◆ WORK REQUEST: Omit the pictures and reproduce the rest of the listing exactly.

◆ PROVIDED RECORDS:
================
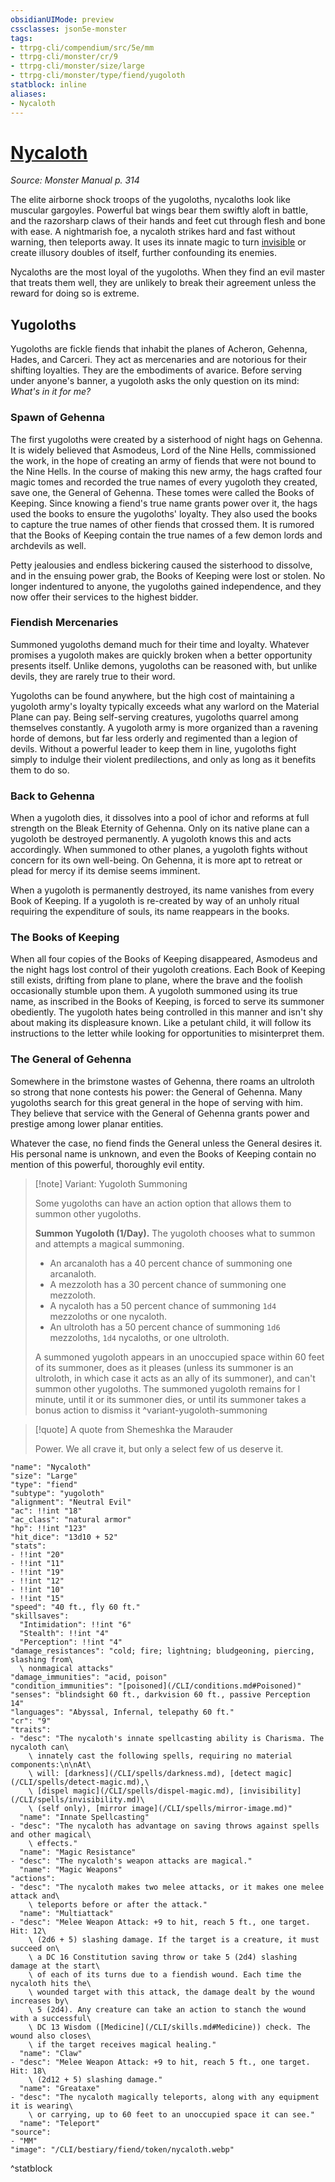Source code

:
 ```yaml
---
obsidianUIMode: preview
cssclasses: json5e-monster
tags:
- ttrpg-cli/compendium/src/5e/mm
- ttrpg-cli/monster/cr/9
- ttrpg-cli/monster/size/large
- ttrpg-cli/monster/type/fiend/yugoloth
statblock: inline
aliases:
- Nycaloth
---
```

# [Nycaloth](CLI/bestiary/fiend/nycaloth.md)
*Source: Monster Manual p. 314*  

The elite airborne shock troops of the yugoloths, nycaloths look like muscular gargoyles. Powerful bat wings bear them swiftly aloft in battle, and the razorsharp claws of their hands and feet cut through flesh and bone with ease. A nightmarish foe, a nycaloth strikes hard and fast without warning, then teleports away. It uses its innate magic to turn [invisible](/CLI/conditions.md#Invisible) or create illusory doubles of itself, further confounding its enemies.

Nycaloths are the most loyal of the yugoloths. When they find an evil master that treats them well, they are unlikely to break their agreement unless the reward for doing so is extreme.

## Yugoloths

Yugoloths are fickle fiends that inhabit the planes of Acheron, Gehenna, Hades, and Carceri. They act as mercenaries and are notorious for their shifting loyalties. They are the embodiments of avarice. Before serving under anyone's banner, a yugoloth asks the only question on its mind: *What's in it for me?*

### Spawn of Gehenna

The first yugoloths were created by a sisterhood of night hags on Gehenna. It is widely believed that Asmodeus, Lord of the Nine Hells, commissioned the work, in the hope of creating an army of fiends that were not bound to the Nine Hells. In the course of making this new army, the hags crafted four magic tomes and recorded the true names of every yugoloth they created, save one, the General of Gehenna. These tomes were called the Books of Keeping. Since knowing a fiend's true name grants power over it, the hags used the books to ensure the yugoloths' loyalty. They also used the books to capture the true names of other fiends that crossed them. It is rumored that the Books of Keeping contain the true names of a few demon lords and archdevils as well.

Petty jealousies and endless bickering caused the sisterhood to dissolve, and in the ensuing power grab, the Books of Keeping were lost or stolen. No longer indentured to anyone, the yugoloths gained independence, and they now offer their services to the highest bidder.

### Fiendish Mercenaries

Summoned yugoloths demand much for their time and loyalty. Whatever promises a yugoloth makes are quickly broken when a better opportunity presents itself. Unlike demons, yugoloths can be reasoned with, but unlike devils, they are rarely true to their word.

Yugoloths can be found anywhere, but the high cost of maintaining a yugoloth army's loyalty typically exceeds what any warlord on the Material Plane can pay. Being self-serving creatures, yugoloths quarrel among themselves constantly. A yugoloth army is more organized than a ravening horde of demons, but far less orderly and regimented than a legion of devils. Without a powerful leader to keep them in line, yugoloths fight simply to indulge their violent predilections, and only as long as it benefits them to do so.

### Back to Gehenna

When a yugoloth dies, it dissolves into a pool of ichor and reforms at full strength on the Bleak Eternity of Gehenna. Only on its native plane can a yugoloth be destroyed permanently. A yugoloth knows this and acts accordingly. When summoned to other planes, a yugoloth fights without concern for its own well-being. On Gehenna, it is more apt to retreat or plead for mercy if its demise seems imminent.

When a yugoloth is permanently destroyed, its name vanishes from every Book of Keeping. If a yugoloth is re-created by way of an unholy ritual requiring the expenditure of souls, its name reappears in the books.

### The Books of Keeping

When all four copies of the Books of Keeping disappeared, Asmodeus and the night hags lost control of their yugoloth creations. Each Book of Keeping still exists, drifting from plane to plane, where the brave and the foolish occasionally stumble upon them. A yugoloth summoned using its true name, as inscribed in the Books of Keeping, is forced to serve its summoner obediently. The yugoloth hates being controlled in this manner and isn't shy about making its displeasure known. Like a petulant child, it will follow its instructions to the letter while looking for opportunities to misinterpret them.

### The General of Gehenna

Somewhere in the brimstone wastes of Gehenna, there roams an ultroloth so strong that none contests his power: the General of Gehenna. Many yugoloths search for this great general in the hope of serving with him. They believe that service with the General of Gehenna grants power and prestige among lower planar entities.

Whatever the case, no fiend finds the General unless the General desires it. His personal name is unknown, and even the Books of Keeping contain no mention of this powerful, thoroughly evil entity.

> [!note] Variant: Yugoloth Summoning
> 
> Some yugoloths can have an action option that allows them to summon other yugoloths.
> 
> **Summon Yugoloth (1/Day).** The yugoloth chooses what to summon and attempts a magical summoning.
> 
> - An arcanaloth has a 40 percent chance of summoning one arcanaloth.  
> - A mezzoloth has a 30 percent chance of summoning one mezzoloth.  
> - A nycaloth has a 50 percent chance of summoning `1d4` mezzoloths or one nycaloth.  
> - An ultroloth has a 50 percent chance of summoning `1d6` mezzoloths, `1d4` nycaloths, or one ultroloth.  
> 
> A summoned yugoloth appears in an unoccupied space within 60 feet of its summoner, does as it pleases (unless its summoner is an ultroloth, in which case it acts as an ally of its summoner), and can't summon other yugoloths. The summoned yugoloth remains for l minute, until it or its summoner dies, or until its summoner takes a bonus action to dismiss it
^variant-yugoloth-summoning

> [!quote] A quote from Shemeshka the Marauder  
> 
> Power. We all crave it, but only a select few of us deserve it.


```statblock
"name": "Nycaloth"
"size": "Large"
"type": "fiend"
"subtype": "yugoloth"
"alignment": "Neutral Evil"
"ac": !!int "18"
"ac_class": "natural armor"
"hp": !!int "123"
"hit_dice": "13d10 + 52"
"stats":
- !!int "20"
- !!int "11"
- !!int "19"
- !!int "12"
- !!int "10"
- !!int "15"
"speed": "40 ft., fly 60 ft."
"skillsaves":
  "Intimidation": !!int "6"
  "Stealth": !!int "4"
  "Perception": !!int "4"
"damage_resistances": "cold; fire; lightning; bludgeoning, piercing, slashing from\
  \ nonmagical attacks"
"damage_immunities": "acid, poison"
"condition_immunities": "[poisoned](/CLI/conditions.md#Poisoned)"
"senses": "blindsight 60 ft., darkvision 60 ft., passive Perception 14"
"languages": "Abyssal, Infernal, telepathy 60 ft."
"cr": "9"
"traits":
- "desc": "The nycaloth's innate spellcasting ability is Charisma. The nycaloth can\
    \ innately cast the following spells, requiring no material components:\n\nAt\
    \ will: [darkness](/CLI/spells/darkness.md), [detect magic](/CLI/spells/detect-magic.md),\
    \ [dispel magic](/CLI/spells/dispel-magic.md), [invisibility](/CLI/spells/invisibility.md)\
    \ (self only), [mirror image](/CLI/spells/mirror-image.md)"
  "name": "Innate Spellcasting"
- "desc": "The nycaloth has advantage on saving throws against spells and other magical\
    \ effects."
  "name": "Magic Resistance"
- "desc": "The nycaloth's weapon attacks are magical."
  "name": "Magic Weapons"
"actions":
- "desc": "The nycaloth makes two melee attacks, or it makes one melee attack and\
    \ teleports before or after the attack."
  "name": "Multiattack"
- "desc": "Melee Weapon Attack: +9 to hit, reach 5 ft., one target. Hit: 12\
    \ (2d6 + 5) slashing damage. If the target is a creature, it must succeed on\
    \ a DC 16 Constitution saving throw or take 5 (2d4) slashing damage at the start\
    \ of each of its turns due to a fiendish wound. Each time the nycaloth hits the\
    \ wounded target with this attack, the damage dealt by the wound increases by\
    \ 5 (2d4). Any creature can take an action to stanch the wound with a successful\
    \ DC 13 Wisdom ([Medicine](/CLI/skills.md#Medicine)) check. The wound also closes\
    \ if the target receives magical healing."
  "name": "Claw"
- "desc": "Melee Weapon Attack: +9 to hit, reach 5 ft., one target. Hit: 18\
    \ (2d12 + 5) slashing damage."
  "name": "Greataxe"
- "desc": "The nycaloth magically teleports, along with any equipment it is wearing\
    \ or carrying, up to 60 feet to an unoccupied space it can see."
  "name": "Teleport"
"source":
- "MM"
"image": "/CLI/bestiary/fiend/token/nycaloth.webp"
```
^statblock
================
◆ TASK RESULT:
Source code

:
 ```yaml
---
obsidianUIMode: preview
cssclasses: json5e-monster
tags:
- ttrpg-cli/compendium/src/5e/mm
- ttrpg-cli/monster/cr/9
- ttrpg-cli/monster/size/large
- ttrpg-cli/monster/type/fiend/yugoloth
statblock: inline
aliases:
- Nycaloth
---
```

# [Nycaloth](CLI/bestiary/fiend/nycaloth.md)
*Source: Monster Manual p. 314*  

The elite airborne shock troops of the yugoloths, nycaloths look like muscular gargoyles. Powerful bat wings bear them swiftly aloft in battle, and the razorsharp claws of their hands and feet cut through flesh and bone with ease. A nightmarish foe, a nycaloth strikes hard and fast without warning, then teleports away. It uses its innate magic to turn [invisible](/CLI/conditions.md#Invisible) or create illusory doubles of itself, further confounding its enemies.

Nycaloths are the most loyal of the yugoloths. When they find an evil master that treats them well, they are unlikely to break their agreement unless the reward for doing so is extreme.

## Yugoloths

Yugoloths are fickle fiends that inhabit the planes of Acheron, Gehenna, Hades, and Carceri. They act as mercenaries and are notorious for their shifting loyalties. They are the embodiments of avarice. Before serving under anyone's banner, a yugoloth asks the only question on its mind: *What's in it for me?*

### Spawn of Gehenna

The first yugoloths were created by a sisterhood of night hags on Gehenna. It is widely believed that Asmodeus, Lord of the Nine Hells, commissioned the work, in the hope of creating an army of fiends that were not bound to the Nine Hells. In the course of making this new army, the hags crafted four magic tomes and recorded the true names of every yugoloth they created, save one, the General of Gehenna. These tomes were called the Books of Keeping. Since knowing a fiend's true name grants power over it, the hags used the books to ensure the yugoloths' loyalty. They also used the books to capture the true names of other fiends that crossed them. It is rumored that the Books of Keeping contain the true names of a few demon lords and archdevils as well.

Petty jealousies and endless bickering caused the sisterhood to dissolve, and in the ensuing power grab, the Books of Keeping were lost or stolen. No longer indentured to anyone, the yugoloths gained independence, and they now offer their services to the highest bidder.

### Fiendish Mercenaries

Summoned yugoloths demand much for their time and loyalty. Whatever promises a yugoloth makes are quickly broken when a better opportunity presents itself. Unlike demons, yugoloths can be reasoned with, but unlike devils, they are rarely true to their word.

Yugoloths can be found anywhere, but the high cost of maintaining a yugoloth army's loyalty typically exceeds what any warlord on the Material Plane can pay. Being self-serving creatures, yugoloths quarrel among themselves constantly. A yugoloth army is more organized than a ravening horde of demons, but far less orderly and regimented than a legion of devils. Without a powerful leader to keep them in line, yugoloths fight simply to indulge their violent predilections, and only as long as it benefits them to do so.

### Back to Gehenna

When a yugoloth dies, it dissolves into a pool of ichor and reforms at full strength on the Bleak Eternity of Gehenna. Only on its native plane can a yugoloth be destroyed permanently. A yugoloth knows this and acts accordingly. When summoned to other planes, a yugoloth fights without concern for its own well-being. On Gehenna, it is more apt to retreat or plead for mercy if its demise seems imminent.

When a yugoloth is permanently destroyed, its name vanishes from every Book of Keeping. If a yugoloth is re-created by way of an unholy ritual requiring the expenditure of souls, its name reappears in the books.

### The Books of Keeping

When all four copies of the Books of Keeping disappeared, Asmodeus and the night hags lost control of their yugoloth creations. Each Book of Keeping still exists, drifting from plane to plane, where the brave and the foolish occasionally stumble upon them. A yugoloth summoned using its true name, as inscribed in the Books of Keeping, is forced to serve its summoner obediently. The yugoloth hates being controlled in this manner and isn't shy about making its displeasure known. Like a petulant child, it will follow its instructions to the letter while looking for opportunities to misinterpret them.

### The General of Gehenna

Somewhere in the brimstone wastes of Gehenna, there roams an ultroloth so strong that none contests his power: the General of Gehenna. Many yugoloths search for this great general in the hope of serving with him. They believe that service with the General of Gehenna grants power and prestige among lower planar entities.

Whatever the case, no fiend finds the General unless the General desires it. His personal name is unknown, and even the Books of Keeping contain no mention of this powerful, thoroughly evil entity.

> [!note] Variant: Yugoloth Summoning
> 
> Some yugoloths can have an action option that allows them to summon other yugoloths.
> 
> **Summon Yugoloth (1/Day).** The yugoloth chooses what to summon and attempts a magical summoning.
> 
> - An arcanaloth has a 40 percent chance of summoning one arcanaloth.  
> - A mezzoloth has a 30 percent chance of summoning one mezzoloth.  
> - A nycaloth has a 50 percent chance of summoning `1d4` mezzoloths or one nycaloth.  
> - An ultroloth has a 50 percent chance of summoning `1d6` mezzoloths, `1d4` nycaloths, or one ultroloth.  
> 
> A summoned yugoloth appears in an unoccupied space within 60 feet of its summoner, does as it pleases (unless its summoner is an ultroloth, in which case it acts as an ally of its summoner), and can't summon other yugoloths. The summoned yugoloth remains for l minute, until it or its summoner dies, or until its summoner takes a bonus action to dismiss it
^variant-yugoloth-summoning

> [!quote] A quote from Shemeshka the Marauder  
> 
> Power. We all crave it, but only a select few of us deserve it.


```statblock
"name": "Nycaloth"
"size": "Large"
"type": "fiend"
"subtype": "yugoloth"
"alignment": "Neutral Evil"
"ac": !!int "18"
"ac_class": "natural armor"
"hp": !!int "123"
"hit_dice": "13d10 + 52"
"stats":
- !!int "20"
- !!int "11"
- !!int "19"
- !!int "12"
- !!int "10"
- !!int "15"
"speed": "40 ft., fly 60 ft."
"skillsaves":
  "Intimidation": !!int "6"
  "Stealth": !!int "4"
  "Perception": !!int "4"
"damage_resistances": "cold; fire; lightning; bludgeoning, piercing, slashing from\
  \ nonmagical attacks"
"damage_immunities": "acid, poison"
"condition_immunities": "[poisoned](/CLI/conditions.md#Poisoned)"
"senses": "blindsight 60 ft., darkvision 60 ft., passive Perception 14"
"languages": "Abyssal, Infernal, telepathy 60 ft."
"cr": "9"
"traits":
- "desc": "The nycaloth's innate spellcasting ability is Charisma. The nycaloth can\
    \ innately cast the following spells, requiring no material components:\n\nAt\
    \ will: [darkness](/CLI/spells/darkness.md), [detect magic](/CLI/spells/detect-magic.md),\
    \ [dispel magic](/CLI/spells/dispel-magic.md), [invisibility](/CLI/spells/invisibility.md)\
    \ (self only), [mirror image](/CLI/spells/mirror-image.md)"
  "name": "Innate Spellcasting"
- "desc": "The nycaloth has advantage on saving throws against spells and other magical\
    \ effects."
  "name": "Magic Resistance"
- "desc": "The nycaloth's weapon attacks are magical."
  "name": "Magic Weapons"
"actions":
- "desc": "The nycaloth makes two melee attacks, or it makes one melee attack and\
    \ teleports before or after the attack."
  "name": "Multiattack"
- "desc": "Melee Weapon Attack: +9 to hit, reach 5 ft., one target. Hit: 12\
    \ (2d6 + 5) slashing damage. If the target is a creature, it must succeed on\
    \ a DC 16 Constitution saving throw or take 5 (2d4) slashing damage at the start\
    \ of each of its turns due to a fiendish wound. Each time the nycaloth hits the\
    \ wounded target with this attack, the damage dealt by the wound increases by\
    \ 5 (2d4). Any creature can take an action to stanch the wound with a successful\
    \ DC 13 Wisdom ([Medicine](/CLI/skills.md#Medicine)) check. The wound also closes\
    \ if the target receives magical healing."
  "name": "Claw"
- "desc": "Melee Weapon Attack: +9 to hit, reach 5 ft., one target. Hit: 18\
    \ (2d12 + 5) slashing damage."
  "name": "Greataxe"
- "desc": "The nycaloth magically teleports, along with any equipment it is wearing\
    \ or carrying, up to 60 feet to an unoccupied space it can see."
  "name": "Teleport"
"source":
- "MM"
"image": "/CLI/bestiary/fiend/token/nycaloth.webp"
```
^statblock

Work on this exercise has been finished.